AVAILABLE DATA: Begin
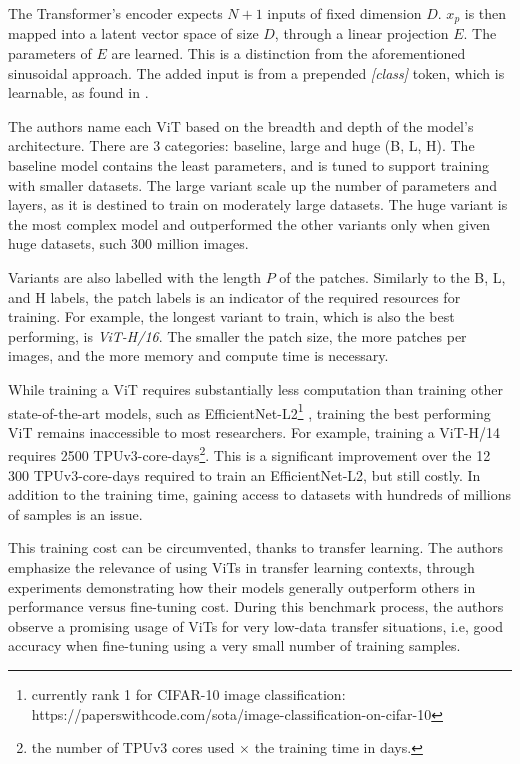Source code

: \documentclass[a4paper,11pt]{article}
\begin{document}
The Transformer's encoder expects $N+1$ inputs of fixed dimension $D$. $x_p$ is then mapped into a latent vector space of size $D$, through a linear projection $E$. The parameters of $E$ are learned. This is a distinction from the aforementioned sinusoidal approach. The added input is from a prepended \textit{[class]} token, which is learnable, as found in \cite{devlin2019bert}.

The authors name each ViT based on the breadth and depth of the model's architecture. There are 3 categories: baseline, large and huge (B, L, H). The baseline model contains the least parameters, and is tuned to support training with smaller datasets. The large variant scale up the number of parameters and layers, as it is destined to train on moderately large datasets. The huge variant is the most complex model and outperformed the other variants only when given huge datasets, such 300 million images.

Variants are also labelled with the length $P$ of the patches. Similarly to the B, L, and H labels, the patch labels is an indicator of the required resources for training. For example, the longest variant to train, which is also the best performing, is \textit{ViT-H/16}. The smaller the patch size, the more patches per images, and the more memory and compute time is necessary.

While training a ViT requires substantially less computation than training other state-of-the-art models, such as EfficientNet-L2\footnote{currently rank 1 for CIFAR-10 image classification: https://paperswithcode.com/sota/image-classification-on-cifar-10} \cite{xie2020selftraining}, training the best performing ViT remains inaccessible to most researchers. For example, training a ViT-H/14 requires 2500 TPUv3-core-days\footnote{the number of TPUv3 cores used $\times$ the training time in days.}. This is a significant improvement over the 12 300 TPUv3-core-days required to train an EfficientNet-L2, but still costly. In addition to the training time, gaining access to datasets with hundreds of millions of samples is an issue.

This training cost can be circumvented, thanks to transfer learning. The authors emphasize the relevance of using ViTs in transfer learning contexts, through experiments demonstrating how their models generally outperform others in performance versus fine-tuning cost. During this benchmark process, the authors observe a promising usage of ViTs for very low-data transfer situations, i.e, good accuracy when fine-tuning using a very small number of training samples. 
\end{document}
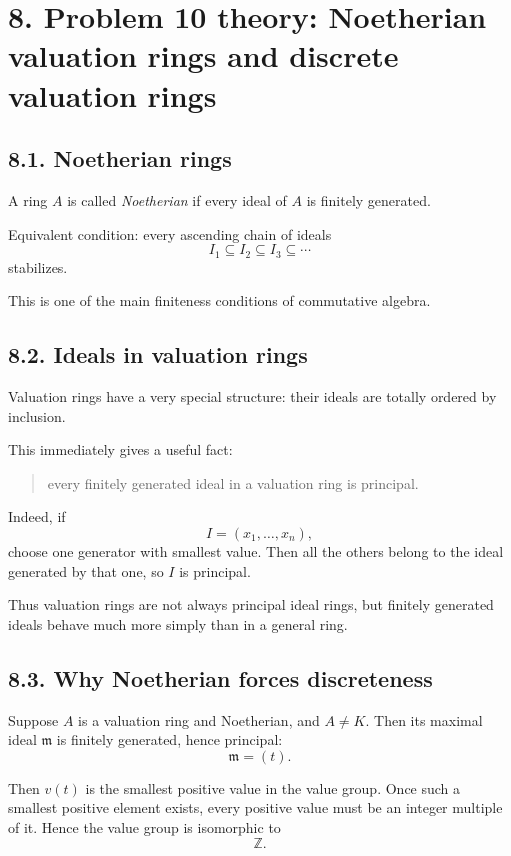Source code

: \documentclass[12pt,a4paper]{article}
\theoremstyle{plain}
\theoremstyle{definition}      %
\begin{document}
\bigskip

\section*{8. Problem 10 theory: Noetherian valuation rings and discrete valuation rings}

\subsection*{8.1. Noetherian rings}

A ring \(A\) is called \emph{Noetherian} if every ideal of \(A\) is finitely generated.

Equivalent condition:
every ascending chain of ideals
\[
I_1\subseteq I_2\subseteq I_3\subseteq \cdots
\]
stabilizes.

This is one of the main finiteness conditions of commutative algebra.

\subsection*{8.2. Ideals in valuation rings}

Valuation rings have a very special structure: their ideals are totally ordered by inclusion.

This immediately gives a useful fact:
\begin{quote}
	every finitely generated ideal in a valuation ring is principal.
\end{quote}

Indeed, if
\[
I=(x_1,\dots,x_n),
\]
choose one generator with smallest value. Then all the others belong to the ideal generated by that one, so \(I\) is principal.

Thus valuation rings are not always principal ideal rings, but finitely generated ideals behave much more simply than in a general ring.

\subsection*{8.3. Why Noetherian forces discreteness}

Suppose \(A\) is a valuation ring and Noetherian, and \(A\neq K\). Then its maximal ideal \(\mathfrak m\) is finitely generated, hence principal:
\[
\mathfrak m=(t).
\]

Then \(v(t)\) is the smallest positive value in the value group. Once such a smallest positive element exists, every positive value must be an integer multiple of it. Hence the value group is isomorphic to
\[
\mathbb{Z}.
\]
\end{document}

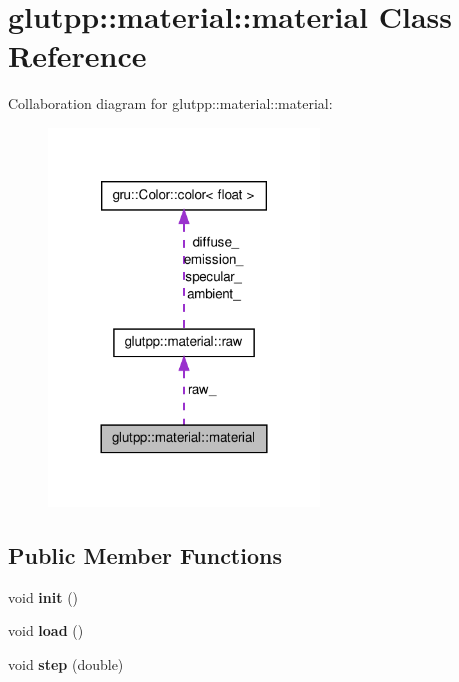 \hypertarget{classglutpp_1_1material_1_1material}{\section{glutpp\-:\-:material\-:\-:material \-Class \-Reference}
\label{classglutpp_1_1material_1_1material}
}


\-Collaboration diagram for glutpp\-:\-:material\-:\-:material\-:
\nopagebreak
\begin{figure}[H]
\begin{center}
\leavevmode
\includegraphics[width=204pt]{classglutpp_1_1material_1_1material__coll__graph}
\end{center}
\end{figure}
\subsection*{\-Public \-Member \-Functions}
\begin{DoxyCompactItemize}
\item 
\hypertarget{classglutpp_1_1material_1_1material_a5610c4dc9129ecc5fa6b28814fcf147e}{void {\bfseries init} ()}\label{classglutpp_1_1material_1_1material_a5610c4dc9129ecc5fa6b28814fcf147e}

\item 
\hypertarget{classglutpp_1_1material_1_1material_a70897de59b78a8fbd8ddf85e92385e98}{void {\bfseries load} ()}\label{classglutpp_1_1material_1_1material_a70897de59b78a8fbd8ddf85e92385e98}

\item 
\hypertarget{classglutpp_1_1material_1_1material_ae2b179fde85146dc1d8b0ca98e92cb7e}{void {\bfseries step} (double)}\label{classglutpp_1_1material_1_1material_ae2b179fde85146dc1d8b0ca98e92cb7e}

\end{DoxyCompactItemize}
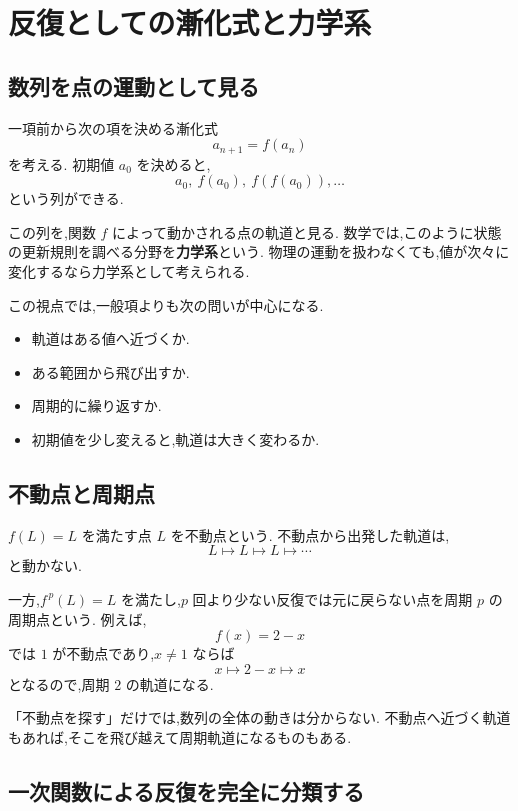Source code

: 
\section{反復としての漸化式と力学系}

\subsection{数列を点の運動として見る}

一項前から次の項を決める漸化式
\[
  a_{n+1}=f(a_n)
\]
を考える.
初期値 $a_0$ を決めると,
\[
  a_0,\ f(a_0),\ f(f(a_0)),\ldots
\]
という列ができる.

この列を,関数 $f$ によって動かされる点の軌道と見る.
数学では,このように状態の更新規則を調べる分野を\textbf{力学系}という.
物理の運動を扱わなくても,値が次々に変化するなら力学系として考えられる.

この視点では,一般項よりも次の問いが中心になる.

\begin{itemize}
  \item 軌道はある値へ近づくか.
  \item ある範囲から飛び出すか.
  \item 周期的に繰り返すか.
  \item 初期値を少し変えると,軌道は大きく変わるか.
\end{itemize}

\subsection{不動点と周期点}

$f(L)=L$ を満たす点 $L$ を不動点という.
不動点から出発した軌道は,
\[
  L\longmapsto L\longmapsto L\longmapsto\cdots
\]
と動かない.

一方,$f^{\,p}(L)=L$ を満たし,$p$ 回より少ない反復では元に戻らない点を周期 $p$ の周期点という.
例えば,
\[
  f(x)=2-x
\]
では $1$ が不動点であり,$x\neq1$ ならば
\[
  x\longmapsto 2-x\longmapsto x
\]
となるので,周期 $2$ の軌道になる.

「不動点を探す」だけでは,数列の全体の動きは分からない.
不動点へ近づく軌道もあれば,そこを飛び越えて周期軌道になるものもある.

\subsection{一次関数による反復を完全に分類する}

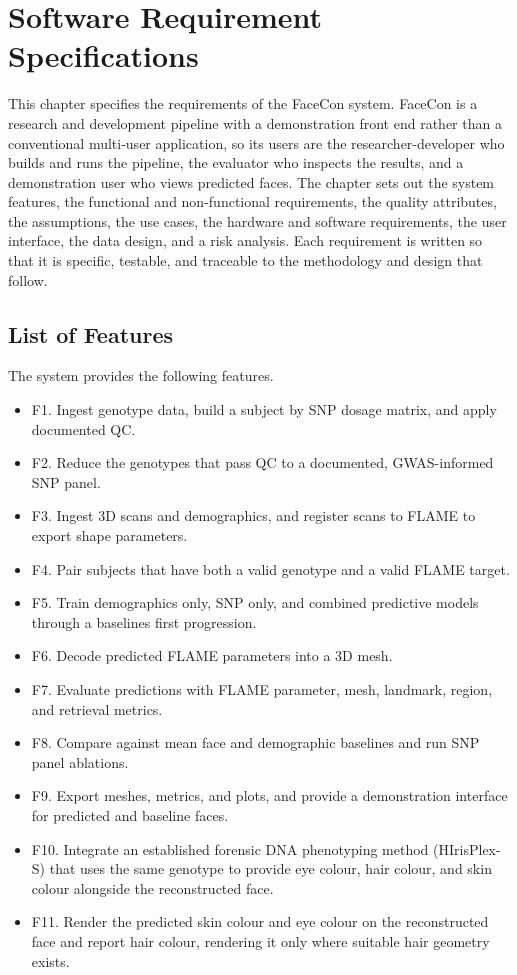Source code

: \chapter{Software Requirement Specifications}
\label{ch:srs}
This chapter specifies the requirements of the FaceCon system. FaceCon is a research and development pipeline with a demonstration front end rather than a conventional multi-user application, so its users are the researcher-developer who builds and runs the pipeline, the evaluator who inspects the results, and a demonstration user who views predicted faces. The chapter sets out the system features, the functional and non-functional requirements, the quality attributes, the assumptions, the use cases, the hardware and software requirements, the user interface, the data design, and a risk analysis. Each requirement is written so that it is specific, testable, and traceable to the methodology and design that follow.

\section{List of Features}
The system provides the following features.
\begin{itemize}
\item F1. Ingest genotype data, build a subject by SNP dosage matrix, and apply documented QC.
\item F2. Reduce the genotypes that pass QC to a documented, GWAS-informed SNP panel.
\item F3. Ingest 3D scans and demographics, and register scans to FLAME to export shape parameters.
\item F4. Pair subjects that have both a valid genotype and a valid FLAME target.
\item F5. Train demographics only, SNP only, and combined predictive models through a baselines first progression.
\item F6. Decode predicted FLAME parameters into a 3D mesh.
\item F7. Evaluate predictions with FLAME parameter, mesh, landmark, region, and retrieval metrics.
\item F8. Compare against mean face and demographic baselines and run SNP panel ablations.
\item F9. Export meshes, metrics, and plots, and provide a demonstration interface for predicted and baseline faces.
\item F10. Integrate an established forensic DNA phenotyping method (HIrisPlex-S) that uses the same genotype to provide eye colour, hair colour, and skin colour alongside the reconstructed face.
\item F11. Render the predicted skin colour and eye colour on the reconstructed face and report hair colour, rendering it only where suitable hair geometry exists.
\end{itemize}


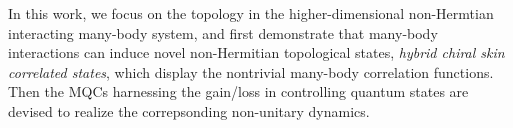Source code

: \documentclass[longbibliography, aps, prx, amsmath, amssymb, amsfonts, twocolumn,superscriptaddress, footinbib]{revtex4-1}
\begin{document}
	


	In this work, 
	we focus on the topology in the higher-dimensional non-Hermtian interacting many-body system, and first demonstrate that many-body interactions can induce novel non-Hermitian topological states, \textit{hybrid chiral skin correlated states}, which display the nontrivial many-body correlation functions. Then the MQCs harnessing the gain/loss in controlling quantum states are devised to realize the correpsonding non-unitary dynamics. {\color{blue}{The MQC is composed of unitary gates, and generalized measurements implemented by an additional ancillary qubit, which is adapted to general systems.}}
	
\end{document}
AVAILABLE DATA: End
* **WHAT IS REQUIRED**
In the entries above, the lines between the one holding "This immediately gives" and the one holding "choose one generator", inclusive, are to be printed exactly as written, and those alone.

* **RESULT FOR THIS TASK**
This immediately gives a useful fact:
\begin{quote}
	every finitely generated ideal in a valuation ring is principal.
\end{quote}

Indeed, if
\[
I=(x_1,\dots,x_n),
\]
choose one generator with smallest value. Then all the others belong to the ideal generated by that one, so \(I\) is principal.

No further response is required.